A Gruesome Plan
Keep the 'dead donor rule.' Original ArticleThe Hippocratic Oath is dead. “Do no harm” medicine is fast becoming extinct. Contemporary health care is increasingly under the sway of a utilitarian bioethics that makes the elimination of suffering the prime directive—to the detriment of traditional standards of medical morality that deem all human life equally worthy of care and protection.
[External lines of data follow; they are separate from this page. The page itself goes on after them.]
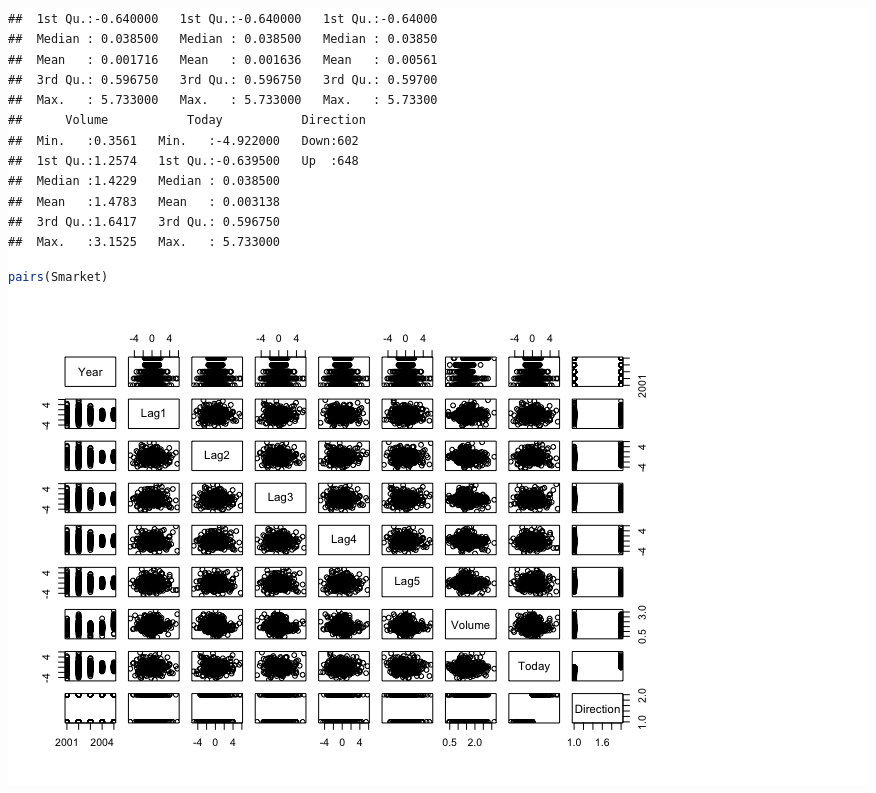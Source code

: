     ##  1st Qu.:-0.640000   1st Qu.:-0.640000   1st Qu.:-0.64000  
    ##  Median : 0.038500   Median : 0.038500   Median : 0.03850  
    ##  Mean   : 0.001716   Mean   : 0.001636   Mean   : 0.00561  
    ##  3rd Qu.: 0.596750   3rd Qu.: 0.596750   3rd Qu.: 0.59700  
    ##  Max.   : 5.733000   Max.   : 5.733000   Max.   : 5.73300  
    ##      Volume           Today           Direction 
    ##  Min.   :0.3561   Min.   :-4.922000   Down:602  
    ##  1st Qu.:1.2574   1st Qu.:-0.639500   Up  :648  
    ##  Median :1.4229   Median : 0.038500             
    ##  Mean   :1.4783   Mean   : 0.003138             
    ##  3rd Qu.:1.6417   3rd Qu.: 0.596750             
    ##  Max.   :3.1525   Max.   : 5.733000

``` r
pairs(Smarket)
```

![](classification_isl_files/figure-markdown_github/unnamed-chunk-3-1.png)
The prestigious New England Journal of Medicine has been among the instigators of this shift. As early as 2005, the journal published (without significant criticism) the so-called Groningen Protocol—a bureaucratic checklist from the Netherlands that instructs Dutch doctors which terminally ill or seriously disabled babies they can lethally inject. In 2010, NEJM published advocacy in favor of an invidious health-care rationing measure known as the QALY (“quality-adjusted life year”), adoption of which has the effect of limiting care to the disabled and disadvantaged whose lives are bureaucratically rated as lower in quality than the lives of others.
In its September 6, 2018, edition though, NEJM has outdone itself. With Belgium and the Netherlands already allowing the conjoining of organ donation and euthanasia, and with Canada debating whether to follow them off that moral cliff, the journal has published a radical proposal that would demolish the ethical foundation of transplant medicine—the “dead donor rule.”